1.Using Python and R for Quantitative Structure-Activity Relationship (QSAR) modeling and medicinal chemistry data analysis

I have been developing some predictive models using R and Python. This is a Repo to publish my scripts for QSAR modeling and medicinal chemistry data analysis. Since I do a lot of QSAR work in R and scikit-learn, I’ve created various scripts that make life easier for me as I do my QSAR modeling and analysis. Some of them are for private consumption. However, I’ve released a few of them to GITHUB since they seem to be generally useful.

2.Development of web-based informatics tools for use by chemists.

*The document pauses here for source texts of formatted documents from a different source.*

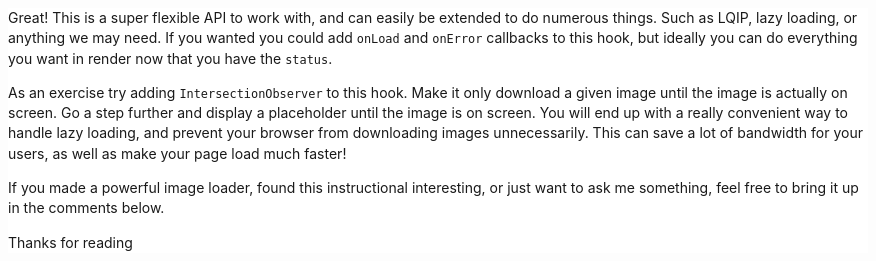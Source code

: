 Great! This is a super flexible API to work with, and can easily be extended to do numerous things. Such as LQIP, lazy loading, or anything we may need. If you wanted you could add `onLoad` and `onError` callbacks to this hook, but ideally you can do everything you want in render now that you have the `status`.

As an exercise try adding `IntersectionObserver` to this hook. Make it only download a given image until the image is actually on screen. Go a step further and display a placeholder until the image is on screen. You will end up with a really convenient way to handle lazy loading, and prevent your browser from downloading images unnecessarily. This can save a lot of bandwidth for your users, as well as make your page load much faster!

If you made a powerful image loader, found this instructional interesting, or just want to ask me something, feel free to bring it up in the comments below.

Thanks for reading

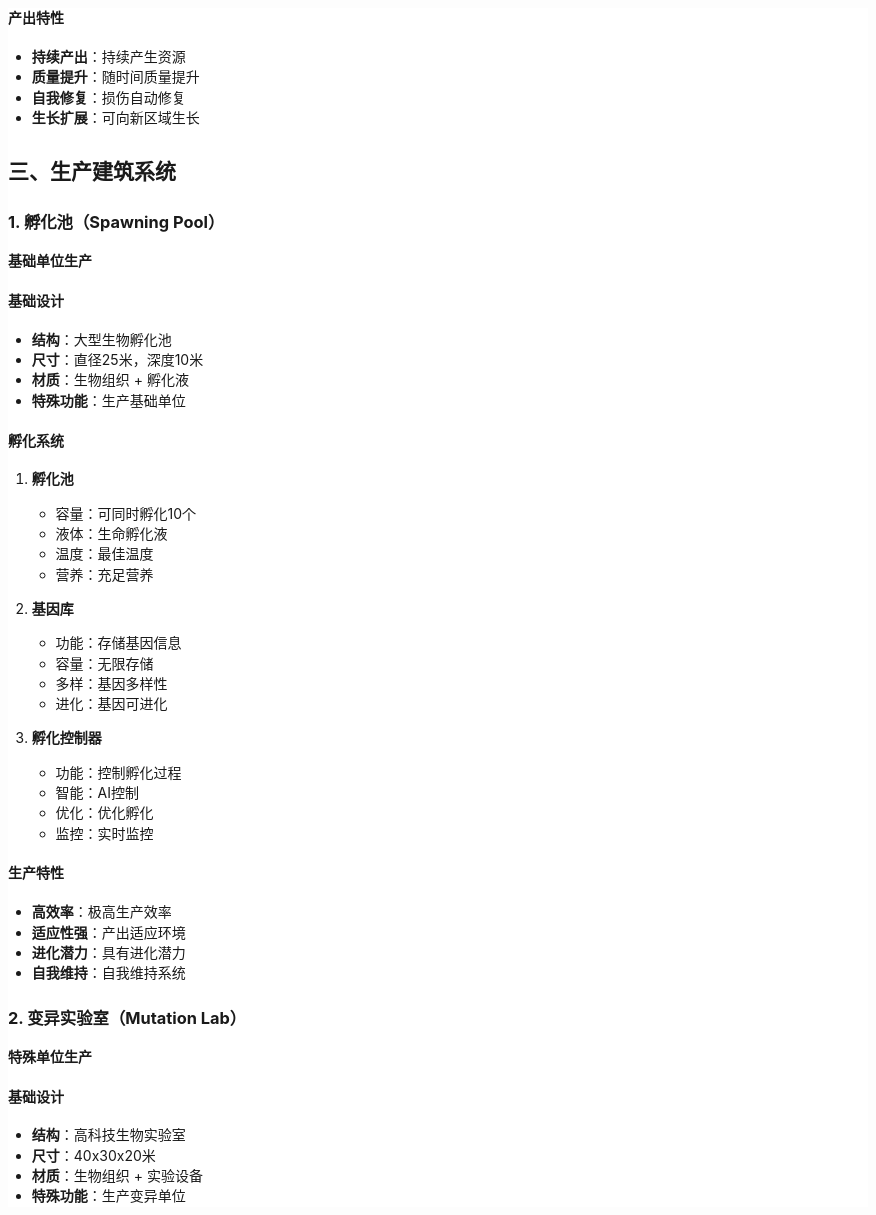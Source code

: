 #### 产出特性
- **持续产出**：持续产生资源
- **质量提升**：随时间质量提升
- **自我修复**：损伤自动修复
- **生长扩展**：可向新区域生长

## 三、生产建筑系统

### 1. 孵化池（Spawning Pool）
**基础单位生产**

#### 基础设计
- **结构**：大型生物孵化池
- **尺寸**：直径25米，深度10米
- **材质**：生物组织 + 孵化液
- **特殊功能**：生产基础单位

#### 孵化系统
1. **孵化池**
   - 容量：可同时孵化10个
   - 液体：生命孵化液
   - 温度：最佳温度
   - 营养：充足营养

2. **基因库**
   - 功能：存储基因信息
   - 容量：无限存储
   - 多样：基因多样性
   - 进化：基因可进化

3. **孵化控制器**
   - 功能：控制孵化过程
   - 智能：AI控制
   - 优化：优化孵化
   - 监控：实时监控

#### 生产特性
- **高效率**：极高生产效率
- **适应性强**：产出适应环境
- **进化潜力**：具有进化潜力
- **自我维持**：自我维持系统

### 2. 变异实验室（Mutation Lab）
**特殊单位生产**

#### 基础设计
- **结构**：高科技生物实验室
- **尺寸**：40x30x20米
- **材质**：生物组织 + 实验设备
- **特殊功能**：生产变异单位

Software tools for applications such as modeling the similarities among drug-like small molecules, high-throughput screening (HTS) data analysis, Structure-Activity Relationship (SAR) analysis and visualization, elucidating target /MOA hypothesis are important for many applications in drug discovery and chemical biology/genomics. In this area I am working on the development of the MedChem Companion environment, an integrated web-based tools and/or platform for drug discovery/ chemical biology informatics. This modular software infrastructure currently consist of a Structure searchable chemistry database of hard-to-find biologically active natural products as a source of novel scaffolds for drug discovery (lessons from nature inspiring the design of new drugs) along with a user-friendly web interface. Ongoing work include the integration of the software components: Matched Molecular Pairs Identifier, Pharmacophore Generator, QSAR Model Builder (for developing a new QSAR modeling environment to enable the generation/analysis of QSAR models of compound activities and automate QSAR modeling to drive compound design), the integration of the KNIME environment and a range of RDkit based applications that permit/facilitates drug discovery chemistry along with the user-friendly web interface, named MedChem Companion Tools that is intended for non-expert users (Figure 1). The integration of cheminformatic tools with the RDkit programming environment has many advantages for small molecule discovery, such as easy access to a wide spectrum of statistical methods, machine learning algorithms and graphic utilities. There are plans to implement a toolbox for generation, validation and updates of in-silico ADME/Tox models to support lead identification and optimization programs. Ultimately, the MedChem Companion toolkit will provide utilities for the following areas of discovery and chemical biology informatics: processing large numbers of molecules, physicochemical/structural property predictions, structural similarity searching, classification and clustering of compound libraries and screening results with a wide spectrum of algorithms as well as an integrated platform to explore drug polypharmacology.